Stored data entries
__________________________________________________

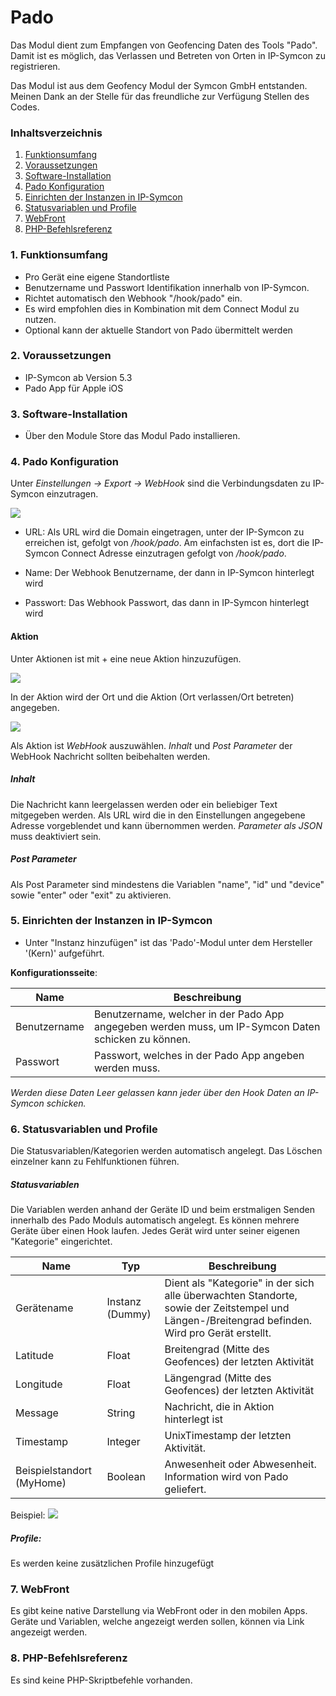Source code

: # Pado
Das Modul dient zum Empfangen von Geofencing Daten des Tools "Pado". Damit ist es möglich, das Verlassen und Betreten von Orten in IP-Symcon zu registrieren.

Das Modul ist aus dem Geofency Modul der Symcon GmbH entstanden. Meinen Dank an der Stelle für das freundliche zur Verfügung Stellen des Codes.
 
### Inhaltsverzeichnis

1. [Funktionsumfang](#1-funktionsumfang)
2. [Voraussetzungen](#2-voraussetzungen)
3. [Software-Installation](#3-software-installation)
4. [Pado Konfiguration](#4-pado-konfiguration)
5. [Einrichten der Instanzen in IP-Symcon](#5-einrichten-der-instanzen-in-ip-symcon)
6. [Statusvariablen und Profile](#6-statusvariablen-und-profile)
7. [WebFront](#7-webfront)
8. [PHP-Befehlsreferenz](#8-php-befehlsreferenz)


### 1. Funktionsumfang

* Pro Gerät eine eigene Standortliste
* Benutzername und Passwort Identifikation innerhalb von IP-Symcon.
* Richtet automatisch den Webhook "/hook/pado" ein.
* Es wird empfohlen dies in Kombination mit dem Connect Modul zu nutzen.
* Optional kann der aktuelle Standort von Pado übermittelt werden

### 2. Voraussetzungen

- IP-Symcon ab Version 5.3
- Pado App für Apple iOS

### 3. Software-Installation

* Über den Module Store das Modul Pado installieren.


### 4. Pado Konfiguration

Unter _Einstellungen -> Export -> WebHook_ sind die Verbindungsdaten zu IP-Symcon einzutragen.

![](imgs/WebHook.png)


- URL: Als URL wird die Domain eingetragen, unter der IP-Symcon zu erreichen ist, gefolgt von _/hook/pado_. Am einfachsten ist es, dort die IP-Symcon Connect Adresse einzutragen gefolgt von _/hook/pado_.

- Name: Der Webhook Benutzername, der dann in IP-Symcon hinterlegt wird

- Passwort: Das Webhook Passwort, das dann in IP-Symcon hinterlegt wird 

#### Aktion

Unter Aktionen ist mit + eine neue Aktion hinzuzufügen.

![](../imgs/Aktionen.png)

In der Aktion wird der Ort und die Aktion (Ort verlassen/Ort betreten) angegeben.

![](imgs/Aktion.png)

Als Aktion ist _WebHook_ auszuwählen. _Inhalt_ und _Post Parameter_ der WebHook Nachricht sollten beibehalten werden.


##### Inhalt
Die Nachricht kann leergelassen werden oder ein beliebiger Text mitgegeben werden. Als URL wird die in den Einstellungen angegebene Adresse vorgeblendet und kann übernommen werden.
_Parameter als JSON_ muss deaktiviert sein.

##### Post Parameter
Als Post Parameter sind mindestens die Variablen "name", "id" und "device" sowie "enter" oder "exit" zu aktivieren.

### 5. Einrichten der Instanzen in IP-Symcon

- Unter "Instanz hinzufügen" ist das 'Pado'-Modul unter dem Hersteller '(Kern)' aufgeführt.

__Konfigurationsseite__:

Name         | Beschreibung
------------ | ---------------------------------
Benutzername | Benutzername, welcher in der Pado App angegeben werden muss, um IP-Symcon Daten schicken zu können.
Passwort     | Passwort, welches in der Pado App angeben werden muss.

_Werden diese Daten Leer gelassen kann jeder über den Hook Daten an IP-Symcon schicken._

### 6. Statusvariablen und Profile

Die Statusvariablen/Kategorien werden automatisch angelegt. Das Löschen einzelner kann zu Fehlfunktionen führen.

##### Statusvariablen
Die Variablen werden anhand der Geräte ID und beim erstmaligen Senden innerhalb des Pado Moduls automatisch angelegt. Es können mehrere Geräte über einen Hook laufen. Jedes Gerät wird unter seiner eigenen "Kategorie" eingerichtet.

Name                    | Typ             | Beschreibung
----------------------- | --------------- | ----------------
Gerätename              | Instanz (Dummy) | Dient als "Kategorie" in der sich alle überwachten Standorte, sowie der Zeitstempel und Längen-/Breitengrad befinden. Wird pro Gerät erstellt.
Latitude                | Float           | Breitengrad (Mitte des Geofences) der letzten Aktivität
Longitude               | Float           | Längengrad (Mitte des Geofences) der letzten Aktivität
Message                 | String          | Nachricht, die in Aktion hinterlegt ist
Timestamp               | Integer         | UnixTimestamp der letzten Aktivität.
Beispielstandort (MyHome) | Boolean         | Anwesenheit oder Abwesenheit. Information wird von Pado geliefert.


Beispiel:
![](../imgs/PadoVariablen.png)

##### Profile:

Es werden keine zusätzlichen Profile hinzugefügt

### 7. WebFront

Es gibt keine native Darstellung via WebFront oder in den mobilen Apps.
Geräte und Variablen, welche angezeigt werden sollen, können via Link angezeigt werden.

### 8. PHP-Befehlsreferenz

Es sind keine PHP-Skriptbefehle vorhanden.
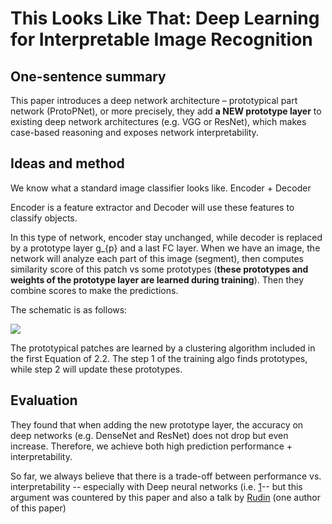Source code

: # This Looks Like That: Deep Learning for Interpretable Image Recognition

## One-sentence summary
This paper introduces a deep network architecture – prototypical part network (ProtoPNet), or more precisely, they add **a NEW prototype layer** to existing deep network architectures (e.g. VGG or ResNet), which makes case-based reasoning and exposes network interpretability.

## Ideas and method
We know what a standard image classifier looks like. Encoder + Decoder

Encoder is a feature extractor and Decoder will use these features to classify objects.

In this type of network, encoder stay unchanged, while decoder is replaced by a prototype layer g_{p} and a last FC layer. When we have an image, the network will analyze each part of this image (segment), then computes similarity score of this patch vs some prototypes (**these prototypes and weights of the prototype layer are learned during training**). Then they combine scores to make the predictions.

The schematic is as follows:

![](https://github.com/luulinh90s/paper-review-interpretable-machine-learning/blob/master/images/protoPNET.png)


The prototypical patches are learned by a clustering algorithm included in the first Equation of 2.2. The step 1 of the training algo finds prototypes, while step 2 will update these prototypes.


## Evaluation
They found that when adding the new prototype layer, the accuracy on deep networks (e.g. DenseNet and ResNet) does not drop but even increase. Therefore, we achieve both high prediction performance + interpretability.

So far, we always believe that there is a trade-off between performance vs. interpretability -- especially with Deep neural networks (i.e. [1](https://medium.com/@erdemkalayci/the-tradeoff-in-machine-learning-accuracy-vs-explainability-fbb13914fde2)-- but this argument was countered by this paper and also a talk by [Rudin](https://www.youtube.com/watch?v=sl78EgrT4TY) (one author of this paper) 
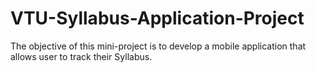 # VTU-Syllabus-Application-Project
The objective of this mini-project is to develop a mobile application that allows user to track their Syllabus.
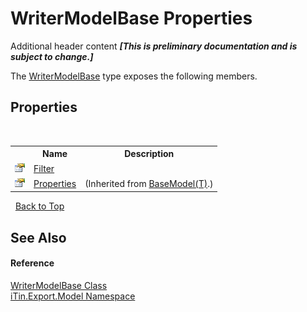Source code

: # WriterModelBase Properties
Additional header content _**\[This is preliminary documentation and is subject to change.\]**_

The <a href="31fb5bb4-a41b-1e0e-94e4-a4e88da10305">WriterModelBase</a> type exposes the following members.


## Properties
&nbsp;<table><tr><th></th><th>Name</th><th>Description</th></tr><tr><td>![Public property](media/pubproperty.gif "Public property")</td><td><a href="8da5d131-8bd6-2d4e-1cd5-b021fd580323">Filter</a></td><td /></tr><tr><td>![Public property](media/pubproperty.gif "Public property")</td><td><a href="7e88785e-5670-4515-defa-d3f60ae16111">Properties</a></td><td> (Inherited from <a href="6632f561-4175-f1f2-939c-ac8b10159529">BaseModel(T)</a>.)</td></tr></table>&nbsp;
<a href="#writermodelbase-properties">Back to Top</a>

## See Also


#### Reference
<a href="31fb5bb4-a41b-1e0e-94e4-a4e88da10305">WriterModelBase Class</a><br /><a href="ef57ffcc-e95e-b212-5a46-9aa6f5a3511f">iTin.Export.Model Namespace</a><br />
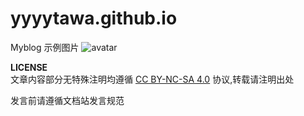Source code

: # yyyytawa.github.io
Myblog
示例图片 ![avatar](https://img.yyyyt.top/avatar/avatar)

**LICENSE**  
文章内容部分无特殊注明均遵循 [CC BY-NC-SA 4.0](https://creativecommons.org/licenses/by-nc-sa/4.0/deed.zh-hans) 协议,转载请注明出处  

发言前请遵循文档站发言规范  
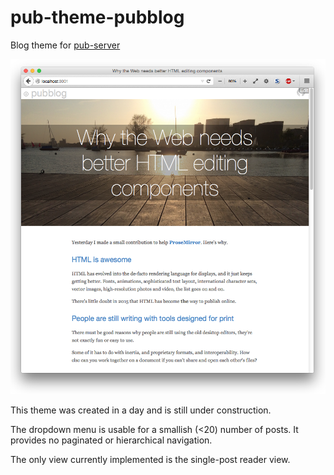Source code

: # pub-theme-pubblog

Blog theme for [pub-server](https://github.com/jldec/pub-server)

![](/screenshots/screen1.png)

This theme was created in a day and is still under construction.

The dropdown menu is usable for a smallish (<20) number of posts. It provides no paginated or hierarchical navigation.

The only view currently implemented is the single-post reader view.
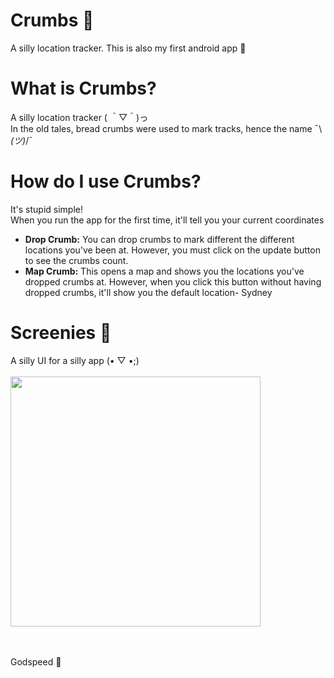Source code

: # Crumbs 🥖
A silly location tracker. This is also my first android app 🐷

# What is Crumbs?
A silly location tracker ( ＾▽＾)っ  <br />
In the old tales, bread crumbs were used to mark tracks, hence the name ¯\\_(ツ)_/¯ 

# How do I use Crumbs?
It's stupid simple!  <br />
When you run the app for the first time, it'll tell you your current coordinates  <br /> 
<ul>
<li> <b>Drop Crumb:</b> You can drop crumbs to mark different the different locations you've been at. However, you must click on the update button to see the crumbs count. </li>
<li> <b>Map Crumb:</b> This opens a map and shows you the locations you've dropped crumbs at. However, when you click this button without having dropped crumbs, it'll show you the default location- Sydney </li>
</ul>

# Screenies 📱
A silly UI for a silly app (• ▽ •;) <br/> <br/>
<img src="https://user-images.githubusercontent.com/83541465/150366831-715c1dc4-5773-4526-b0d9-a68d079df41d.jpg" height="400"/>

<br/> <br/>
Godspeed 🖖
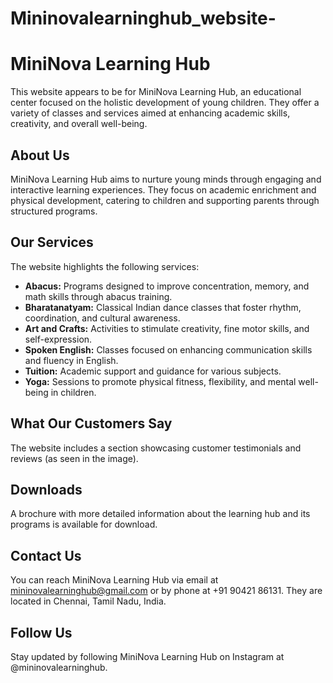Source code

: # Mininovalearninghub_website-
# MiniNova Learning Hub

This website appears to be for MiniNova Learning Hub, an educational center focused on the holistic development of young children. They offer a variety of classes and services aimed at enhancing academic skills, creativity, and overall well-being.

## About Us

MiniNova Learning Hub aims to nurture young minds through engaging and interactive learning experiences. They focus on academic enrichment and physical development, catering to children and supporting parents through structured programs.

## Our Services

The website highlights the following services:

* **Abacus:** Programs designed to improve concentration, memory, and math skills through abacus training.
* **Bharatanatyam:** Classical Indian dance classes that foster rhythm, coordination, and cultural awareness.
* **Art and Crafts:** Activities to stimulate creativity, fine motor skills, and self-expression.
* **Spoken English:** Classes focused on enhancing communication skills and fluency in English.
* **Tuition:** Academic support and guidance for various subjects.
* **Yoga:** Sessions to promote physical fitness, flexibility, and mental well-being in children.

## What Our Customers Say

The website includes a section showcasing customer testimonials and reviews (as seen in the image).

## Downloads

A brochure with more detailed information about the learning hub and its programs is available for download.

## Contact Us

You can reach MiniNova Learning Hub via email at mininovalearninghub@gmail.com or by phone at +91 90421 86131. They are located in Chennai, Tamil Nadu, India.

## Follow Us

Stay updated by following MiniNova Learning Hub on Instagram at @mininovalearninghub.

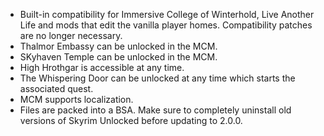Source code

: - Built-in compatibility for Immersive College of Winterhold, Live Another Life and mods that edit the vanilla player homes. Compatibility patches are no longer necessary.
- Thalmor Embassy can be unlocked in the MCM.
- SKyhaven Temple can be unlocked in the MCM.
- High Hrothgar is accessible at any time.
- The Whispering Door can be unlocked at any time which starts the associated quest.
- MCM supports localization.
- Files are packed into a BSA. Make sure to completely uninstall old versions of Skyrim Unlocked before updating to 2.0.0.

__________________________________________________

* What the task asks:
The stretch above running from the line with "The objective of" through the line with "## Properties" is all you should copy, exactly, leaving out the pictures.

* Written answer:
The objective of this mini-project is to develop a mobile application that allows user to track their Syllabus.
Source code

: # WriterModelBase Properties
Additional header content _**\[This is preliminary documentation and is subject to change.\]**_

The <a href="31fb5bb4-a41b-1e0e-94e4-a4e88da10305">WriterModelBase</a> type exposes the following members.


## Properties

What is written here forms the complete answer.